*WORK REQUEST*
Scan the entries below. Report each line where the string "Soljanen" occurs.

[[ SOURCE DATA open ]]

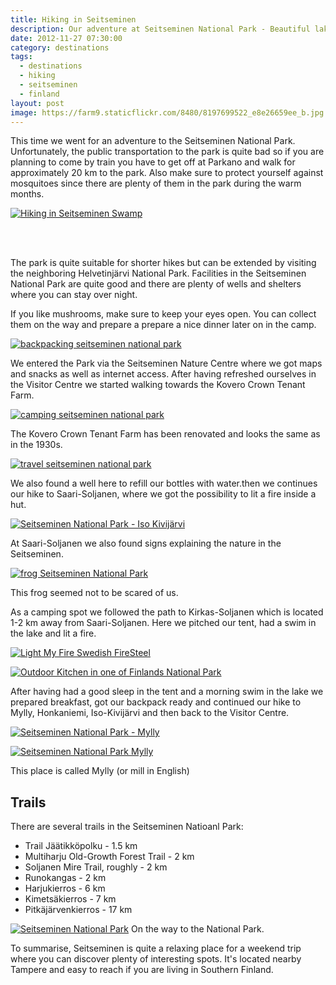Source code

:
 ```yaml
---
title: Hiking in Seitseminen
description: Our adventure at Seitseminen National Park - Beautiful lakes and hiking trails
date: 2012-11-27 07:30:00
category: destinations
tags:
  - destinations
  - hiking
  - seitseminen
  - finland
layout: post
image: https://farm9.staticflickr.com/8480/8197699522_e8e26659ee_b.jpg
---
```

This time we went for an adventure to the Seitseminen National Park. Unfortunately, the public transportation to the park is quite bad so if you are planning to come by train you have to get off at Parkano and walk for approximately 20 km to the park. Also make sure to protect yourself against mosquitoes since there are plenty of them in the park during the warm months.

[![Hiking in Seitseminen Swamp][image-1]][1]
<!--more-->

<br>
<script src="//z-na.amazon-adsystem.com/widgets/onejs?MarketPlace=US&adInstanceId=cc781bfd-577f-4efb-9da6-75cb9fc7d1c2"></script>
<br>

The park is quite suitable for shorter hikes but can be extended by visiting the neighboring Helvetinjärvi National Park. Facilities in the Seitseminen National Park are quite good and there are plenty of wells and shelters where you can stay over night.

If you like mushrooms, make sure to keep your eyes open. You can collect them on the way and prepare a prepare a nice dinner later on in the camp.

[![backpacking seitseminen national park][image-2]][2]

We entered the Park via the Seitseminen Nature Centre where we got maps and snacks as well as internet access. After having refreshed ourselves in the Visitor Centre we started walking towards the Kovero Crown Tenant Farm.

[![camping seitseminen national park][image-3]][3]

The Kovero Crown Tenant Farm has been renovated and looks the same as in the 1930s.

[![travel seitseminen national park][image-4]][4]

We also found a well here to refill our bottles with water.then we continues our hike to Saari-Soljanen, where we got the possibility to lit a fire inside a hut.

[![][image-5]][5]

At Saari-Soljanen we also found signs explaining the nature in the Seitseminen.

[![frog Seitseminen National Park][image-6]][6]

This frog seemed not to be scared of us.

As a camping spot we followed the path to Kirkas-Soljanen which is located 1-2 km away from Saari-Soljanen. Here we pitched our tent, had a swim in the lake and lit a fire.

[![Light My Fire Swedish FireSteel][image-7]][7]

[![Outdoor Kitchen in one of Finlands National Park][image-8]][8]

After having had a good sleep in the tent and a morning swim in the lake we prepared breakfast, got our backpack ready and continued our hike to Mylly, Honkaniemi, Iso-Kivijärvi and then back to the Visitor Centre.

[![Seitseminen National Park - Mylly][image-9]][9]

[![Seitseminen National Park Mylly][image-10]][10]

This place is called Mylly (or mill in English)

## Trails
There are several trails in the Seitseminen Natioanl Park:

* Trail J&#228;&#228;tikk&#246;polku - 1.5 km
* Multiharju Old-Growth Forest Trail - 2 km
* Soljanen Mire Trail, roughly - 2 km
* Runokangas - 2 km
* Harjukierros - 6 km
* Kimets&#228;kierros - 7 km
* Pitk&#228;j&#228;rvenkierros - 17 km


[![Seitseminen National Park][image-11]][11]
On the way to the National Park.

To summarise, Seitseminen is quite a relaxing place for a weekend trip where you can discover plenty of interesting spots. It's located nearby Tampere and easy to reach if you are living in Southern Finland.


[1]:	https://www.flickr.com/photos/90204224@N07/8197699522
[2]:	https://www.flickr.com/photos/90204224@N07/8223401641
[3]:	https://www.flickr.com/photos/90204224@N07/8224484012
[4]:	https://www.flickr.com/photos/90204224@N07/8197945897
[5]:	https://www.flickr.com/photos/90204224@N07/8223389815
[6]:	https://www.flickr.com/photos/90204224@N07/8224472056 "frog Seitseminen National Park"
[7]:	https://www.flickr.com/photos/90204224@N07/8199030362
[8]:	https://www.flickr.com/photos/90204224@N07/8197951913 "Outdoor Kitchen in one of Finlands National Park"
[9]:	https://www.flickr.com/photos/90204224@N07/8224447372
[10]:	https://www.flickr.com/photos/90204224@N07/8197932533 "Seitseminen National Park Mylly"
[11]:	https://www.flickr.com/photos/90204224@N07/8224436924 "Seitseminen National Park"

[image-1]:	https://farm9.staticflickr.com/8480/8197699522_e8e26659ee_b.jpg "Hiking in Seitseminen National Park - Trail"
[image-2]:	https://farm9.staticflickr.com/8489/8223401641_bc0d091e9c_b.jpg "Hiking in Seitseminen National Park - Mushroom Hunting"
[image-3]:	https://farm9.staticflickr.com/8485/8224484012_6bc7333402_b.jpg "Seitseminen National Park - Seitseminen Nature Center"
[image-4]:	https://farm9.staticflickr.com/8349/8197945897_a617feb5b9_b.jpg "Seitseminen National Park - Kovero Crown Tenant Farm"
[image-5]:	https://farm9.staticflickr.com/8068/8223389815_ed9e12883a_b.jpg "Seitseminen National Park - Iso Kivijärvi"
[image-6]:	https://farm9.staticflickr.com/8068/8224472056_69f21fb71a_b.jpg "Seitseminen National Park - animals frog"
[image-7]:	https://farm9.staticflickr.com/8480/8199030362_3abb6254de_b.jpg "Seitseminen National Park - Camping Fire Place"
[image-8]:	https://farm9.staticflickr.com/8488/8197951913_997fe270a9_b.jpg "Seitseminen National Park - Cooking camping"
[image-9]:	https://farm9.staticflickr.com/8345/8224447372_4d75a29595_b.jpg "Seitseminen National Park - Mylly"
[image-10]:	https://farm9.staticflickr.com/8057/8197932533_0f109daa06_b.jpg "Seitseminen National Park - Mylly"
[image-11]:	https://farm9.staticflickr.com/8344/8224436924_2762288f9f_b.jpg "Seitseminen National Park - Directions"
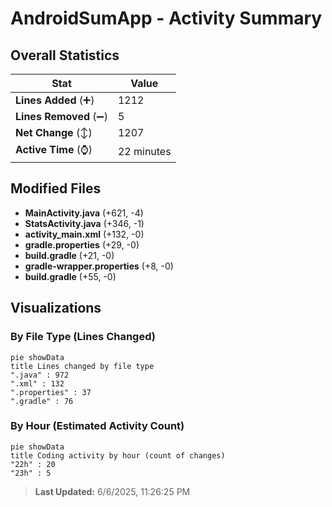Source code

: # AndroidSumApp - Activity Summary 

## Overall Statistics

| Stat                   | Value                                                             |
| ---------------------- | ----------------------------------------------------------------- |
| **Lines Added** (➕)   | 1212                                          |
| **Lines Removed** (➖) | 5                                        |
| **Net Change** (↕)    | 1207                |
| **Active Time** (⌚)   | 22 minutes |


## Modified Files
- **MainActivity.java** (+621, -4)
- **StatsActivity.java** (+346, -1)
- **activity_main.xml** (+132, -0)
- **gradle.properties** (+29, -0)
- **build.gradle** (+21, -0)
- **gradle-wrapper.properties** (+8, -0)
- **build.gradle** (+55, -0)

## Visualizations

### By File Type (Lines Changed)

```mermaid
pie showData
title Lines changed by file type
".java" : 972
".xml" : 132
".properties" : 37
".gradle" : 76
```

### By Hour (Estimated Activity Count)

```mermaid
pie showData
title Coding activity by hour (count of changes)
"22h" : 20
"23h" : 5
```


> **Last Updated:** 6/6/2025, 11:26:25 PM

[[ SOURCE DATA closed ]]

*ANSWER AREA*
We also found a well here to refill our bottles with water.then we continues our hike to Saari-Soljanen, where we got the possibility to lit a fire inside a hut.
At Saari-Soljanen we also found signs explaining the nature in the Seitseminen.
As a camping spot we followed the path to Kirkas-Soljanen which is located 1-2 km away from Saari-Soljanen. Here we pitched our tent, had a swim in the lake and lit a fire.
* Soljanen Mire Trail, roughly - 2 km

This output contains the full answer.